#### PROBLEM REQUIREMENTS:
Each line containing the word "mydata" must be copied from the material below.

#### DATA LISTING:
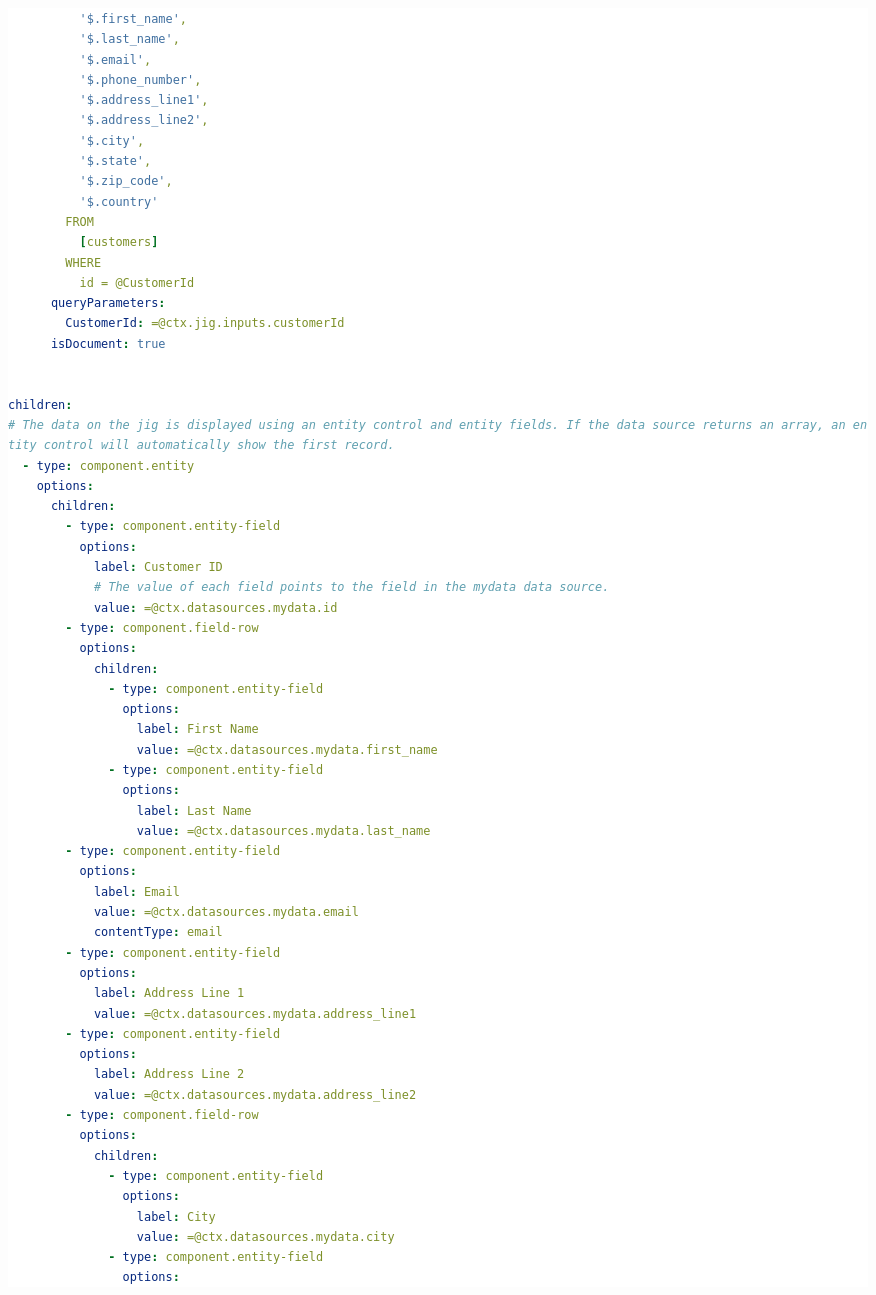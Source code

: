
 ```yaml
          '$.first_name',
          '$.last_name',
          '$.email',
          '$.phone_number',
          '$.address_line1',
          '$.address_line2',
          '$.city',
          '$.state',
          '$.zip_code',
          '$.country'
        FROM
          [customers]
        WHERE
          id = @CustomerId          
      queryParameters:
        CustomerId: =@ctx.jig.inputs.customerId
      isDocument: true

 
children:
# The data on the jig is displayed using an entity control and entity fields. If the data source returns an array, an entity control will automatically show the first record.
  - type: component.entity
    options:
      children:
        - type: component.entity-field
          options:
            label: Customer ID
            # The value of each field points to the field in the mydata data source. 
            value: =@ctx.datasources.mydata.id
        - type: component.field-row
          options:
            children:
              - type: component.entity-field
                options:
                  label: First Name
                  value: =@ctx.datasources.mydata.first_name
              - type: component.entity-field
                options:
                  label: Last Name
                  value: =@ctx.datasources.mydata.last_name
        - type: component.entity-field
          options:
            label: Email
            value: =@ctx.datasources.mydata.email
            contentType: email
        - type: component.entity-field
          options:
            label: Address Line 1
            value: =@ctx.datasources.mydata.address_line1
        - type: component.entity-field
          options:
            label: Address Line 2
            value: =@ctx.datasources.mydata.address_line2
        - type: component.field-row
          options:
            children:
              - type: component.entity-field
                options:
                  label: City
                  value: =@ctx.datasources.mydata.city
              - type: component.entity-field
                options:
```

---

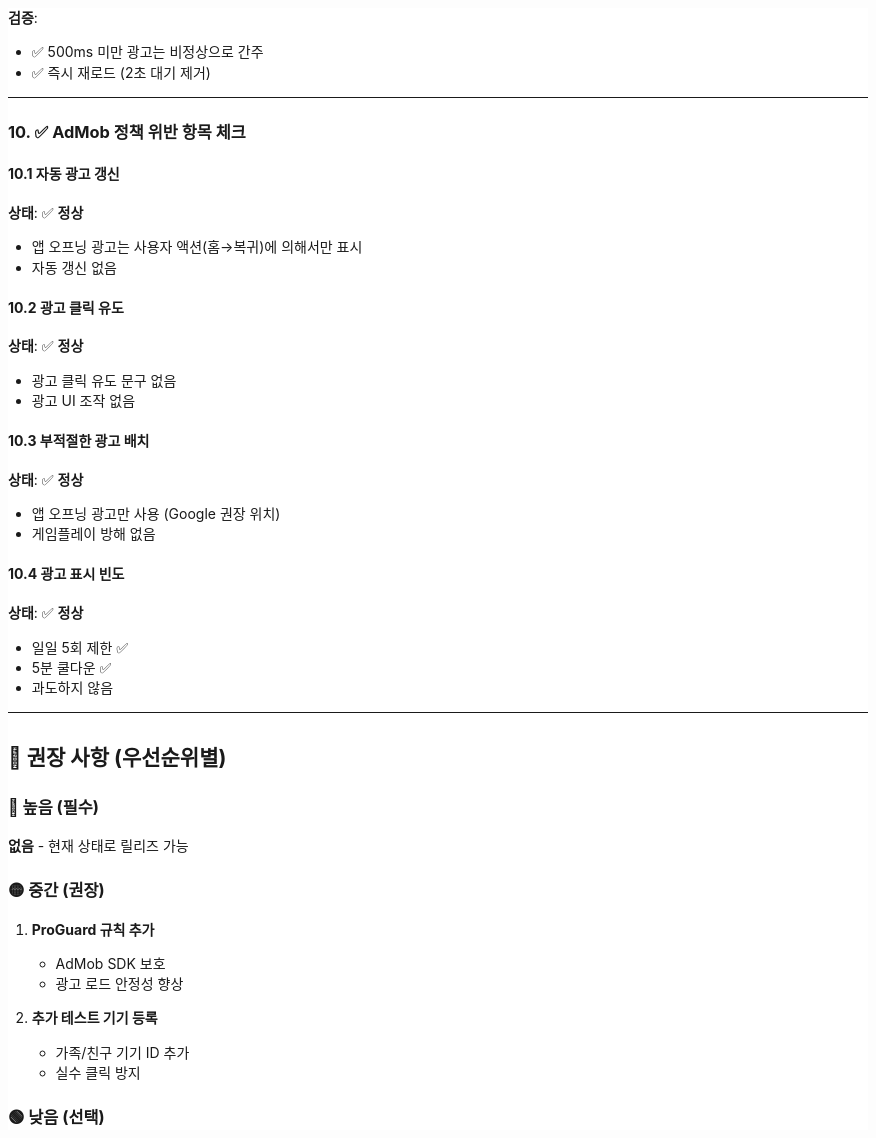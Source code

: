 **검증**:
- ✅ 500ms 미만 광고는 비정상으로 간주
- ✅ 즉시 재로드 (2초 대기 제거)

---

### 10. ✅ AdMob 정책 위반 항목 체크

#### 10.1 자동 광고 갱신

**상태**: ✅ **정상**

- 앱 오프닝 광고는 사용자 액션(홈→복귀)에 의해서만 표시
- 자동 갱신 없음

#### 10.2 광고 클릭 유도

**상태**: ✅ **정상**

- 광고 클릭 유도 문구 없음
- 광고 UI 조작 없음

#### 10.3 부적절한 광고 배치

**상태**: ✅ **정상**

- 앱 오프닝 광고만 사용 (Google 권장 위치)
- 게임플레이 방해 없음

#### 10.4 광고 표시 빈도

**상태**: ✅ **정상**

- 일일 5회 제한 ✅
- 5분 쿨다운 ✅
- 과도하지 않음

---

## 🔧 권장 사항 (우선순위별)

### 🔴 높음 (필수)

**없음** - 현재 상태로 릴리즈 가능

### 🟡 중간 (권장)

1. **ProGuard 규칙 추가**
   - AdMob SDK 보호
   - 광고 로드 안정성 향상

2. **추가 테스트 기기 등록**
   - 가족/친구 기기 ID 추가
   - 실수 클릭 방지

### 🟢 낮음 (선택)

--

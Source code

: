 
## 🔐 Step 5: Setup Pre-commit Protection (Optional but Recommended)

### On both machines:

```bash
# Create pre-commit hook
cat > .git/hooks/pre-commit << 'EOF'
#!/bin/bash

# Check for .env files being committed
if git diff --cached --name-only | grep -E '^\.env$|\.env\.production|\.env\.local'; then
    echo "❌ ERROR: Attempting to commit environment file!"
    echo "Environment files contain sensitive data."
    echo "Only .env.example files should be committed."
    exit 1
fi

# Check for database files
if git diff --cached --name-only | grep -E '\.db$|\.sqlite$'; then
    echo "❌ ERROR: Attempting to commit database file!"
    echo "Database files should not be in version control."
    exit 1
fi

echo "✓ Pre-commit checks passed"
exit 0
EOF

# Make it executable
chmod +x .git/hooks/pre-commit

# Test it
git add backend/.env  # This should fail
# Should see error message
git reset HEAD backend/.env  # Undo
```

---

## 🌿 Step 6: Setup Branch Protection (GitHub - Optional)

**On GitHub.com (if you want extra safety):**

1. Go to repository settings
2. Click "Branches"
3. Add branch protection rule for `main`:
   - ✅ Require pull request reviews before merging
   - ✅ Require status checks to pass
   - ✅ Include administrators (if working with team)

#### RESULT OF THE EXERCISE:
            # The value of each field points to the field in the mydata data source. 
            value: =@ctx.datasources.mydata.id
                  value: =@ctx.datasources.mydata.first_name
                  value: =@ctx.datasources.mydata.last_name
            value: =@ctx.datasources.mydata.email
            value: =@ctx.datasources.mydata.address_line1
            value: =@ctx.datasources.mydata.address_line2
                  value: =@ctx.datasources.mydata.city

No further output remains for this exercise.